BEGIN Data for processing
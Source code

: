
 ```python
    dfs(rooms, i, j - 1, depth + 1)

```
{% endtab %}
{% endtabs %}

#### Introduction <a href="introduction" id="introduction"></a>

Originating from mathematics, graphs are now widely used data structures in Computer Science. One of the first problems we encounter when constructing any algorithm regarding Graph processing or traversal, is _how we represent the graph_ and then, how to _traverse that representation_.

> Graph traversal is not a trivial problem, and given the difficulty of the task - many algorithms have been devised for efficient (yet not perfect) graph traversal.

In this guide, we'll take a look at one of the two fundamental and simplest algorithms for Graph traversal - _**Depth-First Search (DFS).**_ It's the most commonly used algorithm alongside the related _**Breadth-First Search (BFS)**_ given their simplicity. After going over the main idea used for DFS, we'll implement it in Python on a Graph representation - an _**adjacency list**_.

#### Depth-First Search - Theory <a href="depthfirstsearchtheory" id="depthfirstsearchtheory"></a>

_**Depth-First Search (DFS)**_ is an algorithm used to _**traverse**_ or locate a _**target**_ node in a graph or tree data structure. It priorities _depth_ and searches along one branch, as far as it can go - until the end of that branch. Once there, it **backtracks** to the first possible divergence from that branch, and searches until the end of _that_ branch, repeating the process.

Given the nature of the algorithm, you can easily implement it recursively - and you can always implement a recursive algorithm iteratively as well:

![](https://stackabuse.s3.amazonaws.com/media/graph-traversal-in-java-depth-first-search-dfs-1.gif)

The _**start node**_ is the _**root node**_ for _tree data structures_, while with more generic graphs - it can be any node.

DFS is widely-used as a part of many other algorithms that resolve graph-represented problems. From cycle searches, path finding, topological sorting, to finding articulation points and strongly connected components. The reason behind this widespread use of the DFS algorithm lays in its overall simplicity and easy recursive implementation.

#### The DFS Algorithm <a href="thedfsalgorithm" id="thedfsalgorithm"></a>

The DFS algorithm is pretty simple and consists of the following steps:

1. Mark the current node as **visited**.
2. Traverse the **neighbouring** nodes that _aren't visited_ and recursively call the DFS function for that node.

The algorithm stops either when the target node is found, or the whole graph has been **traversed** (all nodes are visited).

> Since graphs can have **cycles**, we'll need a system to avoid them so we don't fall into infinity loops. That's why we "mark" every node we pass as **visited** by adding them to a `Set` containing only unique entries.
END Data for processing
> _Exercise directions_
The records above should be repeated in full, exactly as given.

> _Answer space_
Source code

:
 ```python
    dfs(rooms, i, j - 1, depth + 1)

```
{% endtab %}
{% endtabs %}

#### Introduction <a href="introduction" id="introduction"></a>

Originating from mathematics, graphs are now widely used data structures in Computer Science. One of the first problems we encounter when constructing any algorithm regarding Graph processing or traversal, is _how we represent the graph_ and then, how to _traverse that representation_.

> Graph traversal is not a trivial problem, and given the difficulty of the task - many algorithms have been devised for efficient (yet not perfect) graph traversal.

In this guide, we'll take a look at one of the two fundamental and simplest algorithms for Graph traversal - _**Depth-First Search (DFS).**_ It's the most commonly used algorithm alongside the related _**Breadth-First Search (BFS)**_ given their simplicity. After going over the main idea used for DFS, we'll implement it in Python on a Graph representation - an _**adjacency list**_.

#### Depth-First Search - Theory <a href="depthfirstsearchtheory" id="depthfirstsearchtheory"></a>

_**Depth-First Search (DFS)**_ is an algorithm used to _**traverse**_ or locate a _**target**_ node in a graph or tree data structure. It priorities _depth_ and searches along one branch, as far as it can go - until the end of that branch. Once there, it **backtracks** to the first possible divergence from that branch, and searches until the end of _that_ branch, repeating the process.

Given the nature of the algorithm, you can easily implement it recursively - and you can always implement a recursive algorithm iteratively as well:

![](https://stackabuse.s3.amazonaws.com/media/graph-traversal-in-java-depth-first-search-dfs-1.gif)

The _**start node**_ is the _**root node**_ for _tree data structures_, while with more generic graphs - it can be any node.

DFS is widely-used as a part of many other algorithms that resolve graph-represented problems. From cycle searches, path finding, topological sorting, to finding articulation points and strongly connected components. The reason behind this widespread use of the DFS algorithm lays in its overall simplicity and easy recursive implementation.

#### The DFS Algorithm <a href="thedfsalgorithm" id="thedfsalgorithm"></a>

The DFS algorithm is pretty simple and consists of the following steps:

1. Mark the current node as **visited**.
2. Traverse the **neighbouring** nodes that _aren't visited_ and recursively call the DFS function for that node.

The algorithm stops either when the target node is found, or the whole graph has been **traversed** (all nodes are visited).

> Since graphs can have **cycles**, we'll need a system to avoid them so we don't fall into infinity loops. That's why we "mark" every node we pass as **visited** by adding them to a `Set` containing only unique entries.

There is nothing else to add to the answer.